Admiralty 2, Navy 0
Admiralty Law columnist James E. Mercante writes: There is rarely a sole fault collision at sea. Even the U.S. Navy is not immune from this principal. Despite the Navy's dominating presence at sea, a recent pair of fumbles placed the Navy's ship-handling squarely on the radar.
February 20, 2019 at 02:45 PM
11 minute read
The captain wired in he had water comin' in
And the good ship and crew was in peril
And later that night when his lights went outta sight
Came the wreck of the Edmund Fitzgerald
—“The Wreck of the Edmund Fitzgerald” Song by Gordon Lightfoot
There is rarely a sole fault collision at sea.
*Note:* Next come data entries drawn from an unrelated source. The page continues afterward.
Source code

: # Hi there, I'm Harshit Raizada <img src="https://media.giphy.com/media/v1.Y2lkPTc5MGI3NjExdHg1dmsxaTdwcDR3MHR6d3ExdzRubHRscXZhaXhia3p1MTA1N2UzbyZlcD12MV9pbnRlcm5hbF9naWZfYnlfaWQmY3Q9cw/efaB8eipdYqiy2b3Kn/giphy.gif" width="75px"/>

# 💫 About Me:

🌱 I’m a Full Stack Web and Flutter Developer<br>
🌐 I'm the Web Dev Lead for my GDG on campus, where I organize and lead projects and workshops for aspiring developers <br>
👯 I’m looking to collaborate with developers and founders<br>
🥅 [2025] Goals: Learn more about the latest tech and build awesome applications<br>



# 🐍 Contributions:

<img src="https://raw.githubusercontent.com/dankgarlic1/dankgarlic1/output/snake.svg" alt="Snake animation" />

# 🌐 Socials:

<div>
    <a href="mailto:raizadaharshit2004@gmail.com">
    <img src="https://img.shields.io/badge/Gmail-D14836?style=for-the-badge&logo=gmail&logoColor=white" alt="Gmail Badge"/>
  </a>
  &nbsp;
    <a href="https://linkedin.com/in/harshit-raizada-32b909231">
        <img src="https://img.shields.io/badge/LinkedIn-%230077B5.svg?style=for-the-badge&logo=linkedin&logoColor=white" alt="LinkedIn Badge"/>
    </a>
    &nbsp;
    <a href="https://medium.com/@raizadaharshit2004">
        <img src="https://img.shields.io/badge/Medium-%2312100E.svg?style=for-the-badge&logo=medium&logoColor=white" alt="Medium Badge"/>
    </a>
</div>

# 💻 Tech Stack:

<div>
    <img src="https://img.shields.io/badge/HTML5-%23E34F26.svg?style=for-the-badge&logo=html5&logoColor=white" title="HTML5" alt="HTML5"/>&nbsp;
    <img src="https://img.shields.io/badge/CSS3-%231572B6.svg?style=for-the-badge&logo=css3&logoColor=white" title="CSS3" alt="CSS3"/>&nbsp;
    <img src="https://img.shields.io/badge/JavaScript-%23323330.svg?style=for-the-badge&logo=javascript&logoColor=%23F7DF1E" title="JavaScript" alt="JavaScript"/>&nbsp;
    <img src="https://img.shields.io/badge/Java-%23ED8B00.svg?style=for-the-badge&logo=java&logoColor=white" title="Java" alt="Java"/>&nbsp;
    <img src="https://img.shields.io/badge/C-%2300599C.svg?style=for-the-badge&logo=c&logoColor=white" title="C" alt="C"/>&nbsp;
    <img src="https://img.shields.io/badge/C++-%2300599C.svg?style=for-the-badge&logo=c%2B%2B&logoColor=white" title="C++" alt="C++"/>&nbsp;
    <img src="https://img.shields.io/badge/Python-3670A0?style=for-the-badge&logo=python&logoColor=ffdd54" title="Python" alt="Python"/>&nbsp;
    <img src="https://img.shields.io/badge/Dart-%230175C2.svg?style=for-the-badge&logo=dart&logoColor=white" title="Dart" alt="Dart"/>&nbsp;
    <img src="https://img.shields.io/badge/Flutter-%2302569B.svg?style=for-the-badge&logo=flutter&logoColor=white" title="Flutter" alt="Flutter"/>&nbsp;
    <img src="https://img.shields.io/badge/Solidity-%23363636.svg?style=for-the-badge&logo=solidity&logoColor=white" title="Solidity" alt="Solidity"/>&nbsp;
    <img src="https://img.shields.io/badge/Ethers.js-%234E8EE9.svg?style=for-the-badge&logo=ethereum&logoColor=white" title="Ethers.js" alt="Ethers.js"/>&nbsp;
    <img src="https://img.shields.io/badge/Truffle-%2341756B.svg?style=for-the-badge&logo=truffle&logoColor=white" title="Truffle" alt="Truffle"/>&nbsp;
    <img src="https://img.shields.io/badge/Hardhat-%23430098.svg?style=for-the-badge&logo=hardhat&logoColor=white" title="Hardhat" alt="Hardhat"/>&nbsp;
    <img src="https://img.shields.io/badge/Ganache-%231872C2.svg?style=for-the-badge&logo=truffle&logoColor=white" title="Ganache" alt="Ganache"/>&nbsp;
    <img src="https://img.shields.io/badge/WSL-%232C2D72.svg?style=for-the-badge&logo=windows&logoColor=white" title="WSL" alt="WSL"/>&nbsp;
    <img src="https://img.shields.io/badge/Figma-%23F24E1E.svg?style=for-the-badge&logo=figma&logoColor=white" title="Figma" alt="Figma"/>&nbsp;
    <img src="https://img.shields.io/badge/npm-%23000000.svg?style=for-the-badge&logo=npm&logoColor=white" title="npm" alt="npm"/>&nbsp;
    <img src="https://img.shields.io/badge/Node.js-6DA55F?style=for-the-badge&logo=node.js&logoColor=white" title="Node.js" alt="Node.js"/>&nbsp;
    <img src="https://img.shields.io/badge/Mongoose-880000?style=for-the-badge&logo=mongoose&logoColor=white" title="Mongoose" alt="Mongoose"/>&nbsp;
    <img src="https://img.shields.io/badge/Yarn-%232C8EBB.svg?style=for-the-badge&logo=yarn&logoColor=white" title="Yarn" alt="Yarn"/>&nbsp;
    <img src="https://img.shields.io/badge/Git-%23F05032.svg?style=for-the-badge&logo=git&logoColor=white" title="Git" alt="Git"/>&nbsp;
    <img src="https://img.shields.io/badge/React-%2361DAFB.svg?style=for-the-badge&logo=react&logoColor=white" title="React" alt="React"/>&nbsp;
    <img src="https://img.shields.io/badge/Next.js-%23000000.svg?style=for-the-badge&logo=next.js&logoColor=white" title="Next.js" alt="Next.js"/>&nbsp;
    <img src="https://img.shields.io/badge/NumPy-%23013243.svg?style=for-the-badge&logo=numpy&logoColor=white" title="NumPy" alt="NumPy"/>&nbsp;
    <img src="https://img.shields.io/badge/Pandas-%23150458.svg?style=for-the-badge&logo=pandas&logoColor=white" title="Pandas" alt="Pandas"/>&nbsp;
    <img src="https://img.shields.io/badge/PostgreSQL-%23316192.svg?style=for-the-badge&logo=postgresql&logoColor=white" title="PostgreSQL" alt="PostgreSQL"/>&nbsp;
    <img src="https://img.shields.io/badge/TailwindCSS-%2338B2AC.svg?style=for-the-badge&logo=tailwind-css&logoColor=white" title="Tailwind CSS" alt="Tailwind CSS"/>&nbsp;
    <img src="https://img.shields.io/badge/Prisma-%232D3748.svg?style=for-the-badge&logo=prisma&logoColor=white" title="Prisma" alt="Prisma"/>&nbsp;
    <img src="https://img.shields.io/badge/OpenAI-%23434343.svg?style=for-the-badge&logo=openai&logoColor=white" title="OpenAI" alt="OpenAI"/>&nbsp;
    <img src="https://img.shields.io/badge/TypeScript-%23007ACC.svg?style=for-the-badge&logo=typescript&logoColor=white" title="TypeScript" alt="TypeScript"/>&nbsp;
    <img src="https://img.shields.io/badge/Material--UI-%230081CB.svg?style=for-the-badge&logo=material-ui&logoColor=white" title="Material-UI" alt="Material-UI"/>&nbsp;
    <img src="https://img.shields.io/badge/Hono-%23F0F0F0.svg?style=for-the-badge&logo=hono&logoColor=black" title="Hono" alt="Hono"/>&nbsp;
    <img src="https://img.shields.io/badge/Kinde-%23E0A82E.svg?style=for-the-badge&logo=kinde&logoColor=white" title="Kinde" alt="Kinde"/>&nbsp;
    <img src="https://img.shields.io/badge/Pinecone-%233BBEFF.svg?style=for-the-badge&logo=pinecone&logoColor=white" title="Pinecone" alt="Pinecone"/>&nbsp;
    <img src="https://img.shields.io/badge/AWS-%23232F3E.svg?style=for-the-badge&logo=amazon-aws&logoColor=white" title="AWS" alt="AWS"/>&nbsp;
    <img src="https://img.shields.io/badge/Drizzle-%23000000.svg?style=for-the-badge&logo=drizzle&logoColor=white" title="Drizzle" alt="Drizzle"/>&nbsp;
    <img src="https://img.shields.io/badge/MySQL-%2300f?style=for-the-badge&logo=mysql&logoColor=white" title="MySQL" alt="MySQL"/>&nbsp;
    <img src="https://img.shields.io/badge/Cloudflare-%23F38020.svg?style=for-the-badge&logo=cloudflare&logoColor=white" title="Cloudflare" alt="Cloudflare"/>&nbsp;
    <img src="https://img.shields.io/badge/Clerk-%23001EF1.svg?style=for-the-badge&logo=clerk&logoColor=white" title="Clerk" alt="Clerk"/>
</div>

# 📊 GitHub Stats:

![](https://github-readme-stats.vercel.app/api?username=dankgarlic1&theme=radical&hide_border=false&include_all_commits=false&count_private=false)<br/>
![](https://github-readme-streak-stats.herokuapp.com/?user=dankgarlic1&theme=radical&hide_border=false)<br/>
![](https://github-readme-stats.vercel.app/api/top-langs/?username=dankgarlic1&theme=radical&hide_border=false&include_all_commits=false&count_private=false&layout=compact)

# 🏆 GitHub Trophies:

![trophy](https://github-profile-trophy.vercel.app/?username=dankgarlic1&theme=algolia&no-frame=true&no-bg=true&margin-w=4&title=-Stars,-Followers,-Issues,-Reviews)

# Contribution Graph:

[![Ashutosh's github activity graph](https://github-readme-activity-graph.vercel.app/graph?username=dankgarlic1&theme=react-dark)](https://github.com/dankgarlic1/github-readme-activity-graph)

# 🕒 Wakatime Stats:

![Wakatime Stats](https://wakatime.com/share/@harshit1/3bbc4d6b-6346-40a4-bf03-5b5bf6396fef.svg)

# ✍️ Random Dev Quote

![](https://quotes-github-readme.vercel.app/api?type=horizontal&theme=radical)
Even the U.S. Navy is not immune from this principal. Despite the Navy's dominating presence at sea, a recent pair of fumbles placed the Navy's ship-handling squarely on the radar.
|Destroyers Destroyed
On June 18, 2017, the USS FITZGERALD, a guided missile destroyer valued at $1.8 billion, collided in darkness with the container ship ACX CRYSTAL in a heavily congested shipping lane off the coast of Japan. Prior to the incident, the FITZGERALD was proceeding on a collision course with not one, but three vessels. Two of those vessels took evasive action to avoid collision. The third vessel, the 728-foot ACX CRYSTAL, inexplicably on autopilot in the channel, collided with the starboard side of FITZGERALD when the destroyer turned directly in front of the other ship and was not detected. Seven Navy sailors died, two sailors sustained traumatic brain injury, and the steel warship sustained millions of dollars in damage. As the destroyer began to take on water with ship and crew in peril, the sailors onboard were ordered to lock watertight doors to prevent sinking, thereby trapping their shipmates behind closed doors. The deceased sailors ranged in age from 19 to 37 years old.
On the heels of that crash, on Aug. 21, 2017, the guided missile destroyer USS JOHN S. McCAIN collided with a loaded oil tanker ALNIC off the coast of Singapore, resulting in the death of 10 Navy seamen ranging in age from 21 to 39 years old. Admiralty litigation is pending in the Southern District of New York. In re Energetic Tank, 1:18-cv-01359 (S.D.N.Y. Feb. 15, 2018). At the time of the collision, JOHN S. McCAIN was transiting through one of the busiest shipping lanes in the world. On the bridge, JOHN S. McCAIN's crew erroneously believed that they had lost steering during a transfer of control modes. In the midst of the confusion, the JOHN S. McCAIN proceeded across the heavily congested channel and crossed the bow of the 30,000-ton tanker ALNIC. It was reported that no one on the JOHN S. McCAIN had situational awareness of the ALNIC's relative position or that they were on a collision course until the crash. Below decks, some crewmen thought their warship was being attacked or had run aground, unaware that they had collided with a tanker. All 10 of the sailors who died were in a berthing compartment that took a direct hit from the bow of the tanker. The compartment instantly became inaccessible and flooded. See Department of the Navy Memorandum for Distribution, at 49, Impact of the Collision.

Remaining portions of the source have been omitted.